Task item:
Copy down every line of the data that follows exactly. Omit the pictures.
──────────
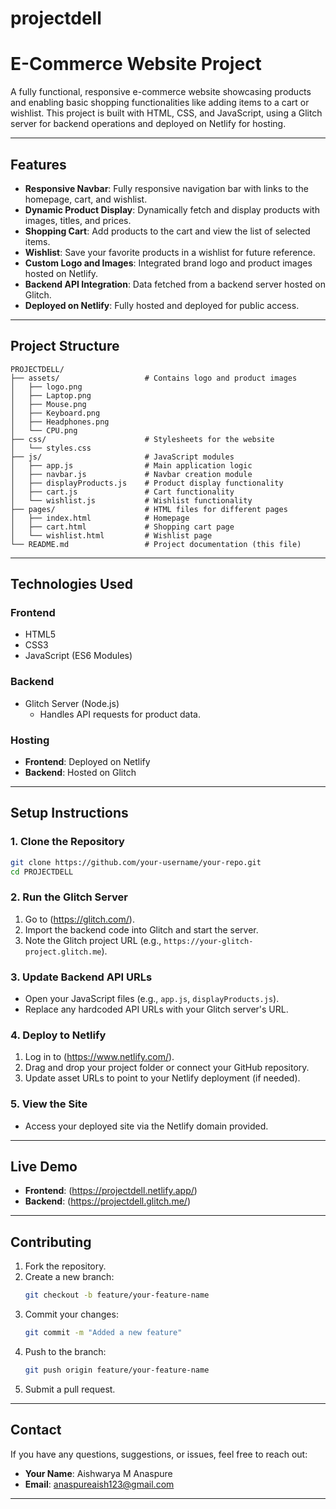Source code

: # projectdell
# **E-Commerce Website Project**

A fully functional, responsive e-commerce website showcasing products and enabling basic shopping functionalities like adding items to a cart or wishlist. This project is built with HTML, CSS, and JavaScript, using a Glitch server for backend operations and deployed on Netlify for hosting.

---

## **Features**

- **Responsive Navbar**: Fully responsive navigation bar with links to the homepage, cart, and wishlist.
- **Dynamic Product Display**: Dynamically fetch and display products with images, titles, and prices.
- **Shopping Cart**: Add products to the cart and view the list of selected items.
- **Wishlist**: Save your favorite products in a wishlist for future reference.
- **Custom Logo and Images**: Integrated brand logo and product images hosted on Netlify.
- **Backend API Integration**: Data fetched from a backend server hosted on Glitch.
- **Deployed on Netlify**: Fully hosted and deployed for public access.

---

## **Project Structure**

```
PROJECTDELL/
├── assets/                   # Contains logo and product images
│   ├── logo.png
│   ├── Laptop.png
│   ├── Mouse.png
│   ├── Keyboard.png
│   ├── Headphones.png
│   └── CPU.png
├── css/                      # Stylesheets for the website
│   └── styles.css
├── js/                       # JavaScript modules
│   ├── app.js                # Main application logic
│   ├── navbar.js             # Navbar creation module
│   ├── displayProducts.js    # Product display functionality
│   ├── cart.js               # Cart functionality
│   └── wishlist.js           # Wishlist functionality
├── pages/                    # HTML files for different pages
│   ├── index.html            # Homepage
│   ├── cart.html             # Shopping cart page
│   └── wishlist.html         # Wishlist page
└── README.md                 # Project documentation (this file)
```

---

## **Technologies Used**

### **Frontend**
- HTML5
- CSS3
- JavaScript (ES6 Modules)

### **Backend**
- Glitch Server (Node.js)
  - Handles API requests for product data.

### **Hosting**
- **Frontend**: Deployed on Netlify
- **Backend**: Hosted on Glitch

---

## **Setup Instructions**

### **1. Clone the Repository**
```bash
git clone https://github.com/your-username/your-repo.git
cd PROJECTDELL
```

### **2. Run the Glitch Server**
1. Go to (https://glitch.com/).
2. Import the backend code into Glitch and start the server.
3. Note the Glitch project URL (e.g., `https://your-glitch-project.glitch.me`).

### **3. Update Backend API URLs**
- Open your JavaScript files (e.g., `app.js`, `displayProducts.js`).
- Replace any hardcoded API URLs with your Glitch server's URL.

### **4. Deploy to Netlify**
1. Log in to (https://www.netlify.com/).
2. Drag and drop your project folder or connect your GitHub repository.
3. Update asset URLs to point to your Netlify deployment (if needed).

### **5. View the Site**
- Access your deployed site via the Netlify domain provided.

---

## **Live Demo**

- **Frontend**: (https://projectdell.netlify.app/)
- **Backend**: (https://projectdell.glitch.me/)

---

## **Contributing**

1. Fork the repository.
2. Create a new branch:
   ```bash
   git checkout -b feature/your-feature-name
   ```
3. Commit your changes:
   ```bash
   git commit -m "Added a new feature"
   ```
4. Push to the branch:
   ```bash
   git push origin feature/your-feature-name
   ```
5. Submit a pull request.

---


## **Contact**

If you have any questions, suggestions, or issues, feel free to reach out:

- **Your Name**: Aishwarya M Anaspure
- **Email**: anaspureaish123@gmail.com

---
──────────
Answer space:
Source code

: # projectdell
# **E-Commerce Website Project**

A fully functional, responsive e-commerce website showcasing products and enabling basic shopping functionalities like adding items to a cart or wishlist. This project is built with HTML, CSS, and JavaScript, using a Glitch server for backend operations and deployed on Netlify for hosting.

---

## **Features**

- **Responsive Navbar**: Fully responsive navigation bar with links to the homepage, cart, and wishlist.
- **Dynamic Product Display**: Dynamically fetch and display products with images, titles, and prices.
- **Shopping Cart**: Add products to the cart and view the list of selected items.
- **Wishlist**: Save your favorite products in a wishlist for future reference.
- **Custom Logo and Images**: Integrated brand logo and product images hosted on Netlify.
- **Backend API Integration**: Data fetched from a backend server hosted on Glitch.
- **Deployed on Netlify**: Fully hosted and deployed for public access.

---

## **Project Structure**

```
PROJECTDELL/
├── assets/                   # Contains logo and product images
│   ├── logo.png
│   ├── Laptop.png
│   ├── Mouse.png
│   ├── Keyboard.png
│   ├── Headphones.png
│   └── CPU.png
├── css/                      # Stylesheets for the website
│   └── styles.css
├── js/                       # JavaScript modules
│   ├── app.js                # Main application logic
│   ├── navbar.js             # Navbar creation module
│   ├── displayProducts.js    # Product display functionality
│   ├── cart.js               # Cart functionality
│   └── wishlist.js           # Wishlist functionality
├── pages/                    # HTML files for different pages
│   ├── index.html            # Homepage
│   ├── cart.html             # Shopping cart page
│   └── wishlist.html         # Wishlist page
└── README.md                 # Project documentation (this file)
```

---

## **Technologies Used**

### **Frontend**
- HTML5
- CSS3
- JavaScript (ES6 Modules)

### **Backend**
- Glitch Server (Node.js)
  - Handles API requests for product data.

### **Hosting**
- **Frontend**: Deployed on Netlify
- **Backend**: Hosted on Glitch

---

## **Setup Instructions**

### **1. Clone the Repository**
```bash
git clone https://github.com/your-username/your-repo.git
cd PROJECTDELL
```

### **2. Run the Glitch Server**
1. Go to (https://glitch.com/).
2. Import the backend code into Glitch and start the server.
3. Note the Glitch project URL (e.g., `https://your-glitch-project.glitch.me`).

### **3. Update Backend API URLs**
- Open your JavaScript files (e.g., `app.js`, `displayProducts.js`).
- Replace any hardcoded API URLs with your Glitch server's URL.

### **4. Deploy to Netlify**
1. Log in to (https://www.netlify.com/).
2. Drag and drop your project folder or connect your GitHub repository.
3. Update asset URLs to point to your Netlify deployment (if needed).

### **5. View the Site**
- Access your deployed site via the Netlify domain provided.

---

## **Live Demo**

- **Frontend**: (https://projectdell.netlify.app/)
- **Backend**: (https://projectdell.glitch.me/)

---

## **Contributing**

1. Fork the repository.
2. Create a new branch:
   ```bash
   git checkout -b feature/your-feature-name
   ```
3. Commit your changes:
   ```bash
   git commit -m "Added a new feature"
   ```
4. Push to the branch:
   ```bash
   git push origin feature/your-feature-name
   ```
5. Submit a pull request.

---


## **Contact**

If you have any questions, suggestions, or issues, feel free to reach out:

- **Your Name**: Aishwarya M Anaspure
- **Email**: anaspureaish123@gmail.com

---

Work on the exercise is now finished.